__Problem statement__.
Could the data below be retyped exactly, without its pictures?

Top of Task inputs

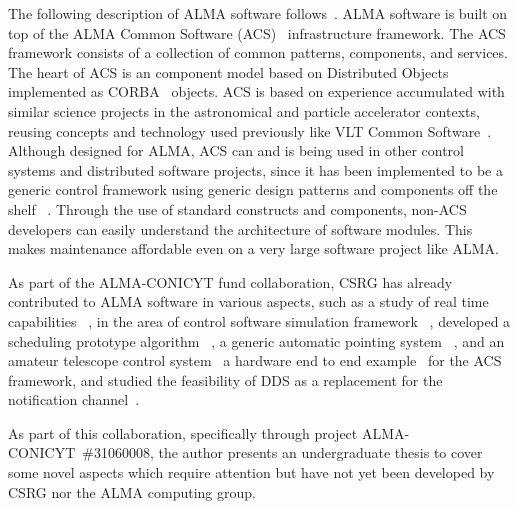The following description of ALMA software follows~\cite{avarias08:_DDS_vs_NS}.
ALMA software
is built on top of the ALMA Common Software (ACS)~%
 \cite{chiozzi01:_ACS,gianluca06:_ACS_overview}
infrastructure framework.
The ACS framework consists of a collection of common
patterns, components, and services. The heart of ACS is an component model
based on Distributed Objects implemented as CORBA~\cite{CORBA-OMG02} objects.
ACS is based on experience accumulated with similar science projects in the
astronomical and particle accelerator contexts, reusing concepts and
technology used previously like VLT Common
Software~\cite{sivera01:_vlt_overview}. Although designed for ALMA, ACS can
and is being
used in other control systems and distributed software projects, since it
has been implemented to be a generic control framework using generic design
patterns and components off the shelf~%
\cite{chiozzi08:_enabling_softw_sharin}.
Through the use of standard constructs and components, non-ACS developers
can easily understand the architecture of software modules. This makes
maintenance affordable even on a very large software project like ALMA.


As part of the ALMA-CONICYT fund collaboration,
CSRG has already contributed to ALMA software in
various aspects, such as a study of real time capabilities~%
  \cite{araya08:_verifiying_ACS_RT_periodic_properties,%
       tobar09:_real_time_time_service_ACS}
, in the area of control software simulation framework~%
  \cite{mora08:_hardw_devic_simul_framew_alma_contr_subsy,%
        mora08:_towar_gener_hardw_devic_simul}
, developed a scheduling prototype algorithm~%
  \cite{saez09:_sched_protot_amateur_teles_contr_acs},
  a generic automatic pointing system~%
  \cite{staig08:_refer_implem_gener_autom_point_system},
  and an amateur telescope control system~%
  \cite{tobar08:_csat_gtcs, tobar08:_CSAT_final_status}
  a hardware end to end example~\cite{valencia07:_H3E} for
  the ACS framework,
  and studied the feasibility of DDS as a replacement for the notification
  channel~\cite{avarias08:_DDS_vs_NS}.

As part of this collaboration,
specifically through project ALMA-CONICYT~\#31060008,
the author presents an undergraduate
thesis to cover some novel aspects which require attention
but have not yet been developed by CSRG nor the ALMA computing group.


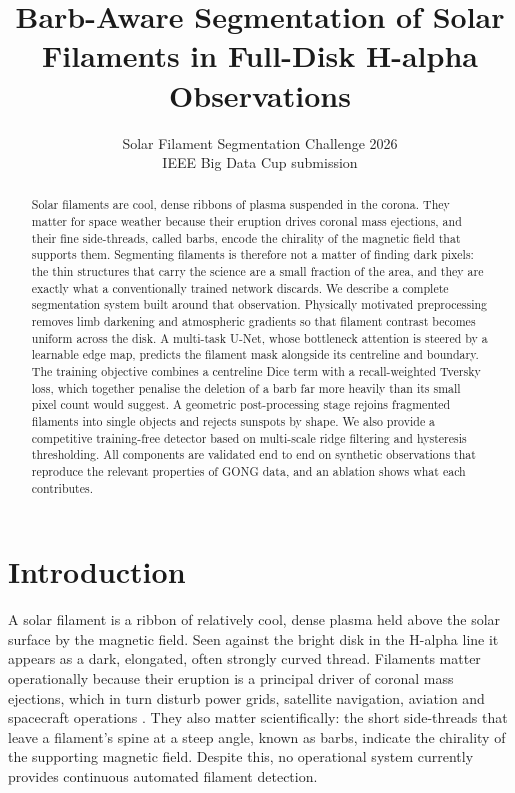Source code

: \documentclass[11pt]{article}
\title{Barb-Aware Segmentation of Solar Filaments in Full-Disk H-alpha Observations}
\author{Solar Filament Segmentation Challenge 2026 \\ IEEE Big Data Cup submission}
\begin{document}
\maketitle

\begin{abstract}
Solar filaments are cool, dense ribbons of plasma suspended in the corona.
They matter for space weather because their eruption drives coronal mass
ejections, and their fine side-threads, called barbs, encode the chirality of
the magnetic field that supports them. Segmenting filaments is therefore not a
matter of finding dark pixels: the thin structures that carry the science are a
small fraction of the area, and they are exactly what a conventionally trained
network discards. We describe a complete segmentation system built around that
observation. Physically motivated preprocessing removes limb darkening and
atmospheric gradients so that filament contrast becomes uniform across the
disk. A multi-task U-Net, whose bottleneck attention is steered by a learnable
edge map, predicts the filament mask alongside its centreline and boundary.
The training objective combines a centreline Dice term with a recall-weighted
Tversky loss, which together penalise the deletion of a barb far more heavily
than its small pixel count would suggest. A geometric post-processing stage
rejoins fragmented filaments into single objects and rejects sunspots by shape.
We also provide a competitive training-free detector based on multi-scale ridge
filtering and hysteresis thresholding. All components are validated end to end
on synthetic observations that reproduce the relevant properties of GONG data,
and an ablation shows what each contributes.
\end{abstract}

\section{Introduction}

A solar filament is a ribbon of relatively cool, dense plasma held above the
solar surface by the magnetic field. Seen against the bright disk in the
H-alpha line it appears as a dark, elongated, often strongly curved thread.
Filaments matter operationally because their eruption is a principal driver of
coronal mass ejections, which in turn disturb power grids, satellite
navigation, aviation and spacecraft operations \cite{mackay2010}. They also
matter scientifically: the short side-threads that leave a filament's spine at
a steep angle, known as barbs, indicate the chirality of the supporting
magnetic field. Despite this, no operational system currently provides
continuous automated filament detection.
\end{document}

Bottom of Task inputs

__Task result__.
The following description of ALMA software follows~\cite{avarias08:_DDS_vs_NS}.
ALMA software
is built on top of the ALMA Common Software (ACS)~%
 \cite{chiozzi01:_ACS,gianluca06:_ACS_overview}
infrastructure framework.
The ACS framework consists of a collection of common
patterns, components, and services. The heart of ACS is an component model
based on Distributed Objects implemented as CORBA~\cite{CORBA-OMG02} objects.
ACS is based on experience accumulated with similar science projects in the
astronomical and particle accelerator contexts, reusing concepts and
technology used previously like VLT Common
Software~\cite{sivera01:_vlt_overview}. Although designed for ALMA, ACS can
and is being
used in other control systems and distributed software projects, since it
has been implemented to be a generic control framework using generic design
patterns and components off the shelf~%
\cite{chiozzi08:_enabling_softw_sharin}.
Through the use of standard constructs and components, non-ACS developers
can easily understand the architecture of software modules. This makes
maintenance affordable even on a very large software project like ALMA.


As part of the ALMA-CONICYT fund collaboration,
CSRG has already contributed to ALMA software in
various aspects, such as a study of real time capabilities~%
  \cite{araya08:_verifiying_ACS_RT_periodic_properties,%
       tobar09:_real_time_time_service_ACS}
, in the area of control software simulation framework~%
  \cite{mora08:_hardw_devic_simul_framew_alma_contr_subsy,%
        mora08:_towar_gener_hardw_devic_simul}
, developed a scheduling prototype algorithm~%
  \cite{saez09:_sched_protot_amateur_teles_contr_acs},
  a generic automatic pointing system~%
  \cite{staig08:_refer_implem_gener_autom_point_system},
  and an amateur telescope control system~%
  \cite{tobar08:_csat_gtcs, tobar08:_CSAT_final_status}
  a hardware end to end example~\cite{valencia07:_H3E} for
  the ACS framework,
  and studied the feasibility of DDS as a replacement for the notification
  channel~\cite{avarias08:_DDS_vs_NS}.

As part of this collaboration,
specifically through project ALMA-CONICYT~\#31060008,
the author presents an undergraduate
thesis to cover some novel aspects which require attention
but have not yet been developed by CSRG nor the ALMA computing group.


Source code

: \documentclass[11pt]{article}
\title{Barb-Aware Segmentation of Solar Filaments in Full-Disk H-alpha Observations}
\author{Solar Filament Segmentation Challenge 2026 \\ IEEE Big Data Cup submission}
\begin{document}
\maketitle

\begin{abstract}
Solar filaments are cool, dense ribbons of plasma suspended in the corona.
They matter for space weather because their eruption drives coronal mass
ejections, and their fine side-threads, called barbs, encode the chirality of
the magnetic field that supports them. Segmenting filaments is therefore not a
matter of finding dark pixels: the thin structures that carry the science are a
small fraction of the area, and they are exactly what a conventionally trained
network discards. We describe a complete segmentation system built around that
observation. Physically motivated preprocessing removes limb darkening and
atmospheric gradients so that filament contrast becomes uniform across the
disk. A multi-task U-Net, whose bottleneck attention is steered by a learnable
edge map, predicts the filament mask alongside its centreline and boundary.
The training objective combines a centreline Dice term with a recall-weighted
Tversky loss, which together penalise the deletion of a barb far more heavily
than its small pixel count would suggest. A geometric post-processing stage
rejoins fragmented filaments into single objects and rejects sunspots by shape.
We also provide a competitive training-free detector based on multi-scale ridge
filtering and hysteresis thresholding. All components are validated end to end
on synthetic observations that reproduce the relevant properties of GONG data,
and an ablation shows what each contributes.
\end{abstract}

\section{Introduction}

A solar filament is a ribbon of relatively cool, dense plasma held above the
solar surface by the magnetic field. Seen against the bright disk in the
H-alpha line it appears as a dark, elongated, often strongly curved thread.
Filaments matter operationally because their eruption is a principal driver of
coronal mass ejections, which in turn disturb power grids, satellite
navigation, aviation and spacecraft operations \cite{mackay2010}. They also
matter scientifically: the short side-threads that leave a filament's spine at
a steep angle, known as barbs, indicate the chirality of the supporting
magnetic field. Despite this, no operational system currently provides
continuous automated filament detection.
\end{document}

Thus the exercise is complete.